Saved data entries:

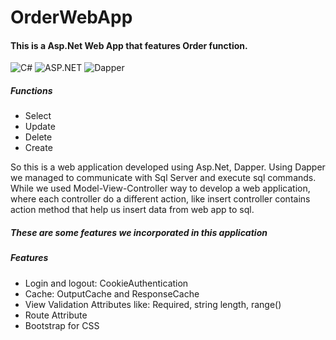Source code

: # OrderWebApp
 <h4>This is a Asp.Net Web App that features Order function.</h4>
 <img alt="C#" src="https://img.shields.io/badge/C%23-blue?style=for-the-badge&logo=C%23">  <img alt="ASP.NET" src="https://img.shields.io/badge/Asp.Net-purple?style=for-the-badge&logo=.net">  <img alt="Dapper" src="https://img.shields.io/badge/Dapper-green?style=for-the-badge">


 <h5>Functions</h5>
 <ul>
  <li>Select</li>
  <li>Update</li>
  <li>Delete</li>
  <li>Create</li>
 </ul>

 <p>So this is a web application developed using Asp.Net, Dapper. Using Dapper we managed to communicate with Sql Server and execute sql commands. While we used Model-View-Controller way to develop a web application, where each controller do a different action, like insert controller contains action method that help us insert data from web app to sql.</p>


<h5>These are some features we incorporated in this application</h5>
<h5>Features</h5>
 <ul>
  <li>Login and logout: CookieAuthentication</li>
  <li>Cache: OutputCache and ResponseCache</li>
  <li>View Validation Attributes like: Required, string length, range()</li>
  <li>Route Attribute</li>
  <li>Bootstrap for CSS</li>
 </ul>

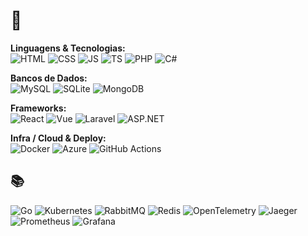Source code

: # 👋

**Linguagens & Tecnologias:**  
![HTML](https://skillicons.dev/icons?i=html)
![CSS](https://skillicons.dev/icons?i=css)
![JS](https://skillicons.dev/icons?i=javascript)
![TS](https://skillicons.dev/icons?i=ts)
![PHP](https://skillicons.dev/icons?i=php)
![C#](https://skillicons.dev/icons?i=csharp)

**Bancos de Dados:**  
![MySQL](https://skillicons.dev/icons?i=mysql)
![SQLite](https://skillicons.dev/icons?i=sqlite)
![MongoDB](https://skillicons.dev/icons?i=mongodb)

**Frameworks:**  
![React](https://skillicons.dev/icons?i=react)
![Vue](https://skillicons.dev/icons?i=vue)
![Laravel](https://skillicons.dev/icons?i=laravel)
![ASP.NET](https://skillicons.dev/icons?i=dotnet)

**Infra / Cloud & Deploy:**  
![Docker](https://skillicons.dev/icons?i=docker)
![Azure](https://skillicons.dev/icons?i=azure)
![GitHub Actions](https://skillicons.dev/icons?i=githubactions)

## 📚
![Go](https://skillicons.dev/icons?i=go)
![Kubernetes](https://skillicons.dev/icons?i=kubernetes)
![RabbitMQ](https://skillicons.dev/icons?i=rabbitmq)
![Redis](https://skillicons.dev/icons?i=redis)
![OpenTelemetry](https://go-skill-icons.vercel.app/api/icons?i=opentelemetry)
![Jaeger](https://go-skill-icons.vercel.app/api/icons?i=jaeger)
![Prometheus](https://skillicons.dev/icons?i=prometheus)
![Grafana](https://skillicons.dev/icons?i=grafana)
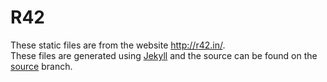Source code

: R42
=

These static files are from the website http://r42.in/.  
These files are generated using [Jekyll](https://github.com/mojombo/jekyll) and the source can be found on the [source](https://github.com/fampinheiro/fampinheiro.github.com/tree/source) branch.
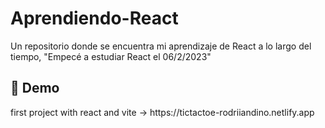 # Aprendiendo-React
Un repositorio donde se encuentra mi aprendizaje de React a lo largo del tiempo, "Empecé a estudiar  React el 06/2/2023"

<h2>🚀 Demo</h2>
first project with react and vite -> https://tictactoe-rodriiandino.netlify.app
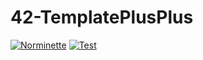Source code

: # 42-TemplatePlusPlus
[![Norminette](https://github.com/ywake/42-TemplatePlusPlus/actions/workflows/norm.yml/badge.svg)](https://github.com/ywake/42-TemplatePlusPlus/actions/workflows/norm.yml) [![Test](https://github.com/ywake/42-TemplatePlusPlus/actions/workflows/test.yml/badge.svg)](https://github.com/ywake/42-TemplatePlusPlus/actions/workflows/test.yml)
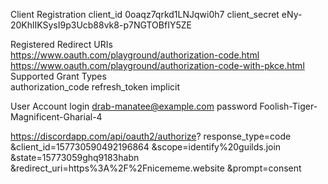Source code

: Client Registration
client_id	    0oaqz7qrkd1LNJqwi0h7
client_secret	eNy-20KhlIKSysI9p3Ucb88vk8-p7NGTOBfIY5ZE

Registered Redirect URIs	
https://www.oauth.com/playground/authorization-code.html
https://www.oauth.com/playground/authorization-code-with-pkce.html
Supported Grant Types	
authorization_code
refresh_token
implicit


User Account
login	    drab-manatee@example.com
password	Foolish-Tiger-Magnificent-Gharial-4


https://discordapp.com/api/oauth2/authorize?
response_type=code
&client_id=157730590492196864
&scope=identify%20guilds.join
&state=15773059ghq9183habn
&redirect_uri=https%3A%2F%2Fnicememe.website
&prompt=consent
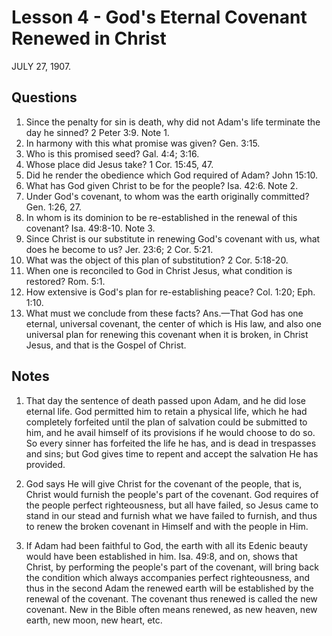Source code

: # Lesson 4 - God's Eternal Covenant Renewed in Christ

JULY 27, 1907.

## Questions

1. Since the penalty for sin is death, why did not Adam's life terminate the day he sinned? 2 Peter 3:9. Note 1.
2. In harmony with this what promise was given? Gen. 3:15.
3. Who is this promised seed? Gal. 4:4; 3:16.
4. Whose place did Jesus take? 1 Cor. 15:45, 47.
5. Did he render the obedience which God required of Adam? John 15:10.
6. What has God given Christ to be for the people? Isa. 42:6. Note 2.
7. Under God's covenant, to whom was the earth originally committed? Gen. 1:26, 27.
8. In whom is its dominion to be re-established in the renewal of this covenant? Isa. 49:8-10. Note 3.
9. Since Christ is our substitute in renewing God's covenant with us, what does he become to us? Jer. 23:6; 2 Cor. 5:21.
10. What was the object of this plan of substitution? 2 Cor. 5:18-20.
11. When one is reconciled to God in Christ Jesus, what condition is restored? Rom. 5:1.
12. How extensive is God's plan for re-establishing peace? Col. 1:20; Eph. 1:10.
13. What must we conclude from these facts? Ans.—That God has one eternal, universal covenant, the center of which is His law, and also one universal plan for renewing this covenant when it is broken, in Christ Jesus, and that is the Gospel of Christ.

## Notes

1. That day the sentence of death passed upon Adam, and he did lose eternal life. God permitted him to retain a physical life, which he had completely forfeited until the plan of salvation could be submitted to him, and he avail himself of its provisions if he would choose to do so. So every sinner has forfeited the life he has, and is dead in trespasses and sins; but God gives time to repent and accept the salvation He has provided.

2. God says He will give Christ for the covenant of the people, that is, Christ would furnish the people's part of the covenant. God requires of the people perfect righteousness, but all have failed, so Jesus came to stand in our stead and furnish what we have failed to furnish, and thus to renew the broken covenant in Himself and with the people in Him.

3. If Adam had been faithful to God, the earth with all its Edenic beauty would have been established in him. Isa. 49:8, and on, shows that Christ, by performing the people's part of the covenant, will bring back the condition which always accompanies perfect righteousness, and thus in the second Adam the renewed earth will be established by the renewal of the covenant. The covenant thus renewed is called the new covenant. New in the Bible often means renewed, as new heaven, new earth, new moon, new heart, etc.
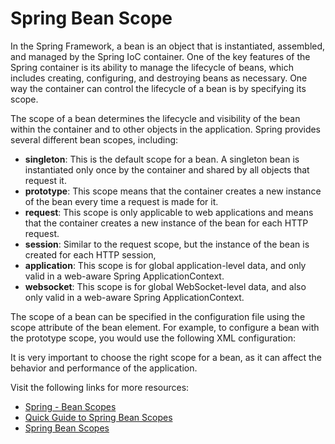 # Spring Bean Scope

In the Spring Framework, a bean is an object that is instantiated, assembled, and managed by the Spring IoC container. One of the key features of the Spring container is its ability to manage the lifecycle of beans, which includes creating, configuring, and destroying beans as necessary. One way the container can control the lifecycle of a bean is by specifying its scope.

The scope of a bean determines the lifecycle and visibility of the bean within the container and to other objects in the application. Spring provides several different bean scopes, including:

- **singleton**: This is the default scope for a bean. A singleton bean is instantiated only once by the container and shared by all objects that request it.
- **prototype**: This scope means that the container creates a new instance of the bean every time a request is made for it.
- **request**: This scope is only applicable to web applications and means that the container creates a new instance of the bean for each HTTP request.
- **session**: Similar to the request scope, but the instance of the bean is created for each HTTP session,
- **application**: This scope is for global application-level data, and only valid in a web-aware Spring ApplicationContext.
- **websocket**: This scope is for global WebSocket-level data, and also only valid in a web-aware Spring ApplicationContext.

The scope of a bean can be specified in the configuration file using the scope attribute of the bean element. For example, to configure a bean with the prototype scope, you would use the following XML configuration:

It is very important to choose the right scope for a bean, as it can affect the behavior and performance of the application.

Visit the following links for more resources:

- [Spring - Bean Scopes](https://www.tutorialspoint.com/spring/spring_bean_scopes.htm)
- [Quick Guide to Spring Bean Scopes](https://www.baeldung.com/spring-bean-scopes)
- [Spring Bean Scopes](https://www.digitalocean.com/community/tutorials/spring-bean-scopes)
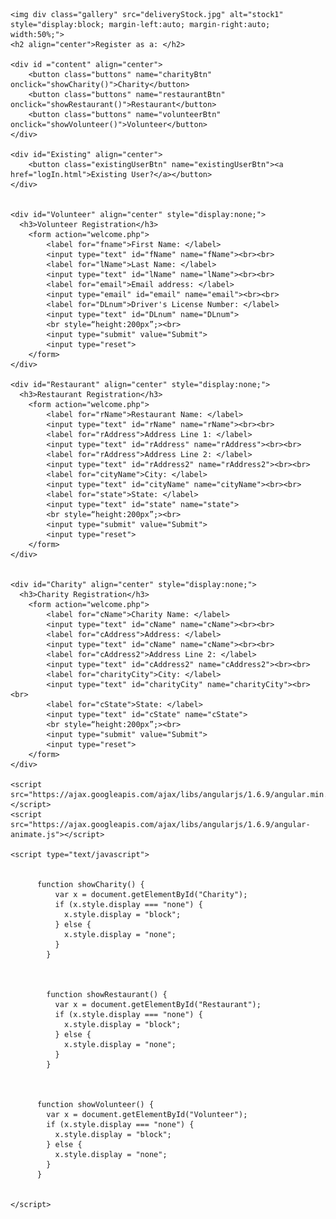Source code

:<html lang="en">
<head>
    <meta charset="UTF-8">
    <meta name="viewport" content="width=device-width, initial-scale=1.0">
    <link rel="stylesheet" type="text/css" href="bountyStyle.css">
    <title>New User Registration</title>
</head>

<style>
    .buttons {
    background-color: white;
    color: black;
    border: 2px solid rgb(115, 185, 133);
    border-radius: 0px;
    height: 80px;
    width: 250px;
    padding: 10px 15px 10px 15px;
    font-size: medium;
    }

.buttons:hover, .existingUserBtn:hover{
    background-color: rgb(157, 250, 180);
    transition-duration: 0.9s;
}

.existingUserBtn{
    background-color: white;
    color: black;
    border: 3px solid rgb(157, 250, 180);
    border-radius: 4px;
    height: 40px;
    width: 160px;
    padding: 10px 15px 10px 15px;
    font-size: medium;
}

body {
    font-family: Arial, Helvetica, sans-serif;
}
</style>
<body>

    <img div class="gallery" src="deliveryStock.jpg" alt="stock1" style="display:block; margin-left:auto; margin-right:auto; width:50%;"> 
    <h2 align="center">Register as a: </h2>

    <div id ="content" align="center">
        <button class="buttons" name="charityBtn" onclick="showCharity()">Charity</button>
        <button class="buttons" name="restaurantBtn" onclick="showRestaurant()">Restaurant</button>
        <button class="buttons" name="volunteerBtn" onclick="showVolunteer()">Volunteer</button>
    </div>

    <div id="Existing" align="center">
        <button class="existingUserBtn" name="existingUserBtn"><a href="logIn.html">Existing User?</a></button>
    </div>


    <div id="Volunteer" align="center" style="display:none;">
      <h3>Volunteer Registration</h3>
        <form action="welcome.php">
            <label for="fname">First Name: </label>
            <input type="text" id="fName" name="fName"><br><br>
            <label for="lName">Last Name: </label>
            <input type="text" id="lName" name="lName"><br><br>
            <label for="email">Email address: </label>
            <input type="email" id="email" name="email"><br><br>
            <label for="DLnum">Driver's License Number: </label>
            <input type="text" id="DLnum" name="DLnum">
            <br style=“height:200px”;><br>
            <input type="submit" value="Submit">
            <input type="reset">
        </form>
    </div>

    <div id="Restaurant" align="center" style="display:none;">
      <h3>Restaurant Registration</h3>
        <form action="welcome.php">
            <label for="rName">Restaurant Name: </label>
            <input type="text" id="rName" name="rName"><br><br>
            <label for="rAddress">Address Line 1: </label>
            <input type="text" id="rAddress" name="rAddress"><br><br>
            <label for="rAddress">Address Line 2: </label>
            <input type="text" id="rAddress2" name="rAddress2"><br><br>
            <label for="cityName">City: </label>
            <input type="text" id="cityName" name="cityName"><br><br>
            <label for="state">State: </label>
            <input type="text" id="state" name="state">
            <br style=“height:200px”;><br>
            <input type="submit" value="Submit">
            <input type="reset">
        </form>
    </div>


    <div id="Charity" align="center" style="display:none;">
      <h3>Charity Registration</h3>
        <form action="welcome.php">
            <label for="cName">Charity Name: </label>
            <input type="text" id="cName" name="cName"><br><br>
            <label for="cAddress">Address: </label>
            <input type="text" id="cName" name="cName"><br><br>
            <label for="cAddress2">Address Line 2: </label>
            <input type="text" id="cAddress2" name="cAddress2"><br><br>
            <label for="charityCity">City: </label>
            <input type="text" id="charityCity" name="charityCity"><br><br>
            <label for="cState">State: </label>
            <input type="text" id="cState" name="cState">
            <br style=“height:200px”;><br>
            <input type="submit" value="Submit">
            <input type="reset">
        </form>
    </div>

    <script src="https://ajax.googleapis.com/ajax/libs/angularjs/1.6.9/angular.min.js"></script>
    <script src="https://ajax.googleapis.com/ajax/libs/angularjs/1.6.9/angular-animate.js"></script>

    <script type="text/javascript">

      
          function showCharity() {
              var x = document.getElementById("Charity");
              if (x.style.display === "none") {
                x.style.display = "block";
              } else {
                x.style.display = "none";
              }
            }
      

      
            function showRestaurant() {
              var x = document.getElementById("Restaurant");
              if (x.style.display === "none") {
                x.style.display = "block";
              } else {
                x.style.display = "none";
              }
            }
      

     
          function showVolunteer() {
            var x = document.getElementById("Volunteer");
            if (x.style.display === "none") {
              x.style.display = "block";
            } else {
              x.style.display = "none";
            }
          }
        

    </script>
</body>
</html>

### Required action
Print once more, exactly, the lines that start at the top of the records above and end at the line with "<h4>This is a", skipping all pictures.

### Answer below
Source code

: # OrderWebApp
 <h4>This is a Asp.Net Web App that features Order function.</h4>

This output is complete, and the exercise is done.